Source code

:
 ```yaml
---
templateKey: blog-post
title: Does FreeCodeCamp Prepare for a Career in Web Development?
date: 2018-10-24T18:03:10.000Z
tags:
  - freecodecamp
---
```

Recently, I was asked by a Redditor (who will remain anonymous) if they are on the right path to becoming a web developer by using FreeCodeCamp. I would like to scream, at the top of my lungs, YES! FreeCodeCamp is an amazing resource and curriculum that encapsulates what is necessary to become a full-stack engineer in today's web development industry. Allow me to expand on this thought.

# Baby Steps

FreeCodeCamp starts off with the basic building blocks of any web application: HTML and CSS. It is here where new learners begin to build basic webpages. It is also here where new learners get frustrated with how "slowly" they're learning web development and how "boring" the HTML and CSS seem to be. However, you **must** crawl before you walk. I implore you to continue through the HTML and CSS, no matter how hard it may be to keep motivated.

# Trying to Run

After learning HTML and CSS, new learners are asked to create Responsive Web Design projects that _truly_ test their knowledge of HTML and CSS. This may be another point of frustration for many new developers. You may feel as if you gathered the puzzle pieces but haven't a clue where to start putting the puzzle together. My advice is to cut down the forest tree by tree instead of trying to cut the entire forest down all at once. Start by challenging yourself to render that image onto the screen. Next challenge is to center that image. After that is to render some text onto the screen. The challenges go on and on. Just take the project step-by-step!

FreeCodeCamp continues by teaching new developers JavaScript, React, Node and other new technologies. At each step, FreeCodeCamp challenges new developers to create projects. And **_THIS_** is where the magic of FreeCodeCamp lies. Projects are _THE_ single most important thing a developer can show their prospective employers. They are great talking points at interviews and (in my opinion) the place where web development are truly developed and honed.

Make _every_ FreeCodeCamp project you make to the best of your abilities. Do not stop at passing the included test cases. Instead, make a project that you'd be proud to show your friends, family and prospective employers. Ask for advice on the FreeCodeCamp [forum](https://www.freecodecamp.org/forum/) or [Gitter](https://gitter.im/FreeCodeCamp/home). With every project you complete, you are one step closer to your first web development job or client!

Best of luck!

Problem to solve
Search the material above for the word "asked", then copy each line that holds it.

Written reply
Recently, I was asked by a Redditor (who will remain anonymous) if they are on the right path to becoming a web developer by using FreeCodeCamp. I would like to scream, at the top of my lungs, YES! FreeCodeCamp is an amazing resource and curriculum that encapsulates what is necessary to become a full-stack engineer in today's web development industry. Allow me to expand on this thought.
After learning HTML and CSS, new learners are asked to create Responsive Web Design projects that _truly_ test their knowledge of HTML and CSS. This may be another point of frustration for many new developers. You may feel as if you gathered the puzzle pieces but haven't a clue where to start putting the puzzle together. My advice is to cut down the forest tree by tree instead of trying to cut the entire forest down all at once. Start by challenging yourself to render that image onto the screen. Next challenge is to center that image. After that is to render some text onto the screen. The challenges go on and on. Just take the project step-by-step!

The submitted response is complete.